Segment Start: Materials provided

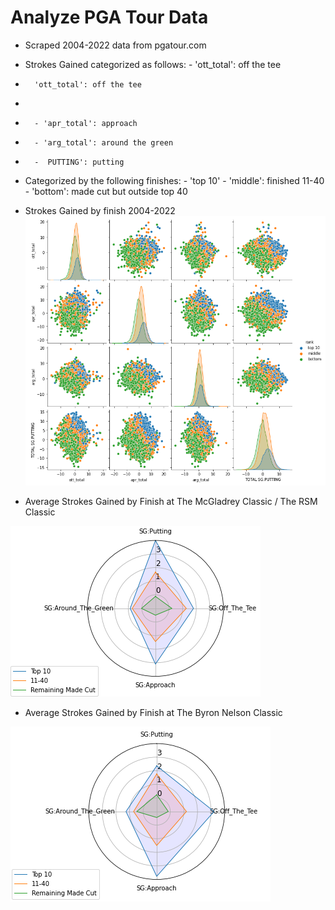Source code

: # Analyze PGA Tour Data

- Scraped 2004-2022 data from pgatour.com
- Strokes Gained categorized as follows:
      - 'ott_total': off the tee
        


-       'ott_total': off the tee
-         
-       - 'apr_total': approach
-       - 'arg_total': around the green
-       -  PUTTING': putting
- Categorized by the following finishes:
      - 'top 10'
      - 'middle': finished 11-40
      - 'bottom': made cut but outside top 40


- Strokes Gained by finish 2004-2022
![](/images/_sg_by_finish.png)

- Average Strokes Gained by Finish at The McGladrey Classic / The RSM Classic

![](/images/_McGladrey.png)


- Average Strokes Gained by Finish at The Byron Nelson Classic

![](/images/_hp_golf.png)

Segment End: Materials provided

▶ Prompt
If a line in the data above contains the string "Classic", count it; then state only the total.

▶ Solution for this exercise
2